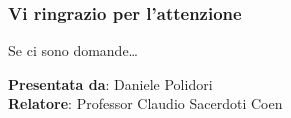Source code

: \documentclass{beamer}
\begin{document}
\begin{frame}

 \frametitle{Vi ringrazio per l'attenzione}

 Se ci sono domande\ldots

 \vfill

 \begin{flushright}
  \textbf{Presentata da}: Daniele Polidori\\
  \textbf{Relatore}: Professor Claudio Sacerdoti Coen
 \end{flushright}

\end{frame}


\begin{frame}

 \frametitle{}


\end{frame}
\end{document}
__________
Look through the records above and please copy every line in which the string "textbf" occurs.

**WRITTEN RESPONSE:**
  \textbf{Presentata da}: Daniele Polidori\\
  \textbf{Relatore}: Professor Claudio Sacerdoti Coen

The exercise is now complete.